The other explanation is that, for some inexplicable reason, the entire Republican party went spontaneously insane in 2016.  And since there had been no inkling whatsoever that there was anything fundamentally wrong with the GOP until the entire party went spontaneously insane, no one could have possibly known in advance that it was coming: an explanation which coincidentally also allows people like Tom Nichols to 1) retain their professional standings as a heavyweight Diviners of Political Truths and, 2) continue to airily dismiss anyone on the Left who says otherwise as disgruntled alarmist cranks.  

This explanation is supported entirely by [checks notes] a tiny handful of Never Trumpers who bitterly insist that it must be true and who angrily bark at anyone who says otherwise.


No Half Measures



5 comments:

bowtiejack said...

Nailed it.

Anonymous said...

Try as I like, I just can't abide most of the Never Trumpers, esp Nichols. He is just so relentlessly smug in STILL not recognizing that we all got it right and HE's the one who got it wrong. For his entire life.

The idea that all of these people just magically transformed in Jan 2017 is so fcking ridiculous that I can't take him seriously. His pals -- the think tank, pseudo-intellectual crowd who KNEW they were peddling bullshit -- were the worst of the lot.

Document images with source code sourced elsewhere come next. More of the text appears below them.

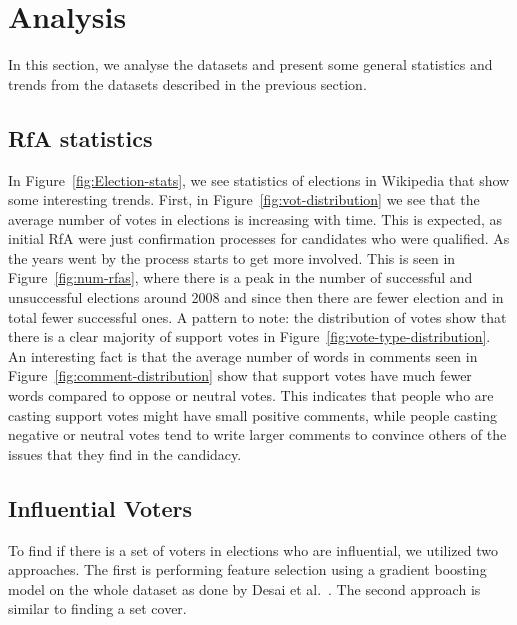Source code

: \section{Analysis}
In this section, we analyse the datasets and present some general statistics and trends from the datasets described in the previous section.

\subsection{RfA statistics}
In Figure~\ref{fig:Election-stats}, we see statistics of elections in Wikipedia that show some interesting trends. First, in Figure~\ref{fig:vot-distribution} we see that the average number of votes in elections is increasing with time. This is expected, as initial RfA were just confirmation processes for candidates who were qualified. As the years went by the process starts to get more involved. This is seen in Figure~\ref{fig:num-rfas}, where there is a peak in the number of successful and unsuccessful elections around 2008 and since then there are fewer election and in total fewer successful ones. A pattern to note: the distribution of votes show that there is a clear majority of support votes in Figure~\ref{fig:vote-type-distribution}. An interesting fact is that the average number of words in comments seen in Figure~\ref{fig:comment-distribution} show that support votes have much fewer words compared to oppose or neutral votes. This indicates that people who are casting support votes might have small positive comments, while people casting negative or neutral votes tend to write larger comments to convince others of the issues that they find in the candidacy.

\subsection{Influential Voters}
\label{sec:influential-voters}
To find if there is a set of voters in elections who are influential, we utilized two approaches. The first is performing feature selection using a gradient boosting model on the whole dataset as done by Desai et al.\ \cite{desai2014result}. The second approach is similar to finding a set cover.

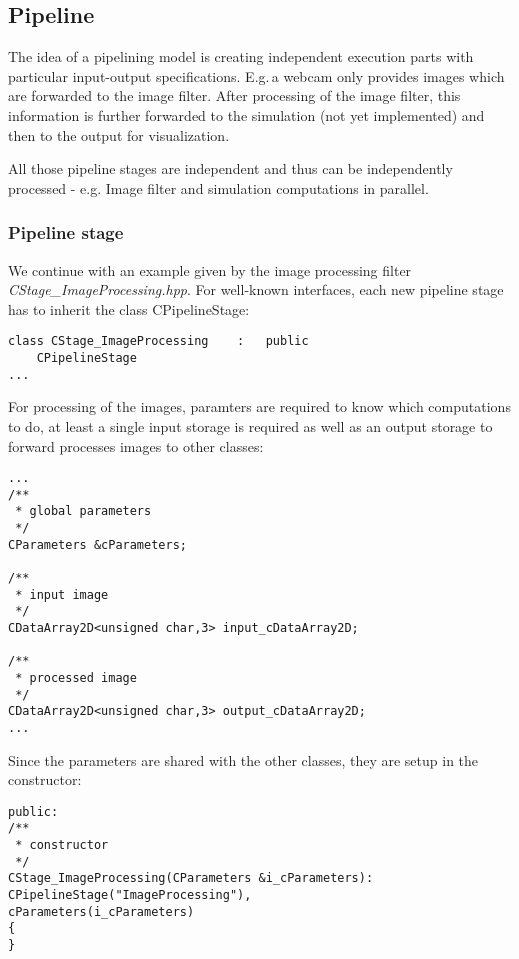 \subsection{Pipeline}
\label{sec:pipeline}

The idea of a pipelining model is creating independent execution parts with
particular input-output specifications.
E.g.\,a webcam only provides images which are forwarded to the image filter.
After processing of the image filter, this information is further forwarded to
the simulation (not yet implemented) and then to the output for visualization.

All those pipeline stages are independent and thus can be independently
processed - e.g. Image filter and simulation computations in parallel.

%
\subsubsection{Pipeline stage}

We continue with an example given by the image processing filter
\textit{CStage\_ImageProcessing.hpp}.
For well-known interfaces, each new pipeline stage has to inherit the class
CPipelineStage:

\begin{lstlisting}
class CStage_ImageProcessing	:	public
	CPipelineStage
...
\end{lstlisting}

\noindent
For processing of the images, paramters are required to know which
computations to do, at least a single input storage is required as well as an
output storage to forward processes images to other classes:

\begin{lstlisting}
...
/**
 * global parameters
 */
CParameters &cParameters;

/**
 * input image
 */
CDataArray2D<unsigned char,3> input_cDataArray2D;

/**
 * processed image
 */
CDataArray2D<unsigned char,3> output_cDataArray2D;
...
\end{lstlisting}

\noindent
Since the parameters are shared with the other classes, they are
setup in the constructor:

\begin{lstlisting}
public:
/**
 * constructor
 */
CStage_ImageProcessing(CParameters &i_cParameters):
CPipelineStage("ImageProcessing"),
cParameters(i_cParameters)
{
}
\end{lstlisting}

I mean, Christ, when you're willing to lie out loud about life+death matters on live TV before millions, why would anyone assume there's anything you won't do.

Jason said...

Nichols makes me want to puke. He's the worst kind. He's demonstrably smart enough to know better but too prideful and ego driven to admit fault. So he twitters away with his hot takes sprinkled with thinly veiled hatred of the left, 'both sides do it' cliches and Icarus like flirtations with the truth. At least with David F Brooks you can just pile on his empty husk of punditry.

Christopher Johnson said...

All these idiots should read the noted historian Richard Hofstadter. He analyzed this a half-century ago in a way that is uncanny in its prescience. I just reread his work and was astonished.

Ingersollman said...

Rod Serling was a sublime human being.